*Directions*
Your task is to reproduce exactly the lines from the one containing "SCOL-R (Shareable Cross" through the last line below, both ends included, and nothing else, with no pictures.

Stored data entries:

──────────────────────────────

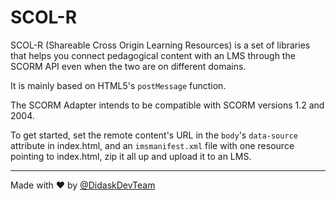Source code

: SCOL-R
======

SCOL-R (Shareable Cross Origin Learning Resources) is a set of libraries that helps you connect pedagogical content with an LMS through the SCORM API even when the two are on different domains.

It is mainly based on HTML5's `postMessage` function.

The SCORM Adapter intends to be compatible with SCORM versions 1.2 and 2004.

To get started, set the remote content's URL in the `body`'s `data-source` attribute in index.html, and an `imsmanifest.xml` file with one resource pointing to index.html, zip it all up and upload it to an LMS.

---

Made with ❤️ by [@DidaskDevTeam](https://twitter.com/DidaskDevTeam)
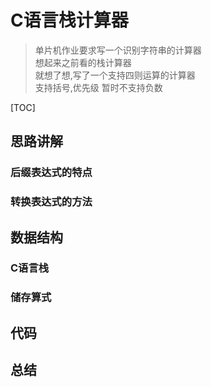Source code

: # C语言栈计算器
> 单片机作业要求写一个识别字符串的计算器    
> 想起来之前看的栈计算器    
> 就想了想,写了一个支持四则运算的计算器       
> 支持括号,优先级
> 暂时不支持负数

[TOC] 

## 思路讲解
### 后缀表达式的特点
### 转换表达式的方法
## 数据结构
### C语言栈
### 储存算式

## 代码

## 总结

──────────────────────────────

*Exercise response*
SCOL-R (Shareable Cross Origin Learning Resources) is a set of libraries that helps you connect pedagogical content with an LMS through the SCORM API even when the two are on different domains.

It is mainly based on HTML5's `postMessage` function.

The SCORM Adapter intends to be compatible with SCORM versions 1.2 and 2004.

To get started, set the remote content's URL in the `body`'s `data-source` attribute in index.html, and an `imsmanifest.xml` file with one resource pointing to index.html, zip it all up and upload it to an LMS.

---

Made with ❤️ by [@DidaskDevTeam](https://twitter.com/DidaskDevTeam)
Source code

: # C语言栈计算器
> 单片机作业要求写一个识别字符串的计算器    
> 想起来之前看的栈计算器    
> 就想了想,写了一个支持四则运算的计算器       
> 支持括号,优先级
> 暂时不支持负数

[TOC] 

## 思路讲解
### 后缀表达式的特点
### 转换表达式的方法
## 数据结构
### C语言栈
### 储存算式

## 代码

## 总结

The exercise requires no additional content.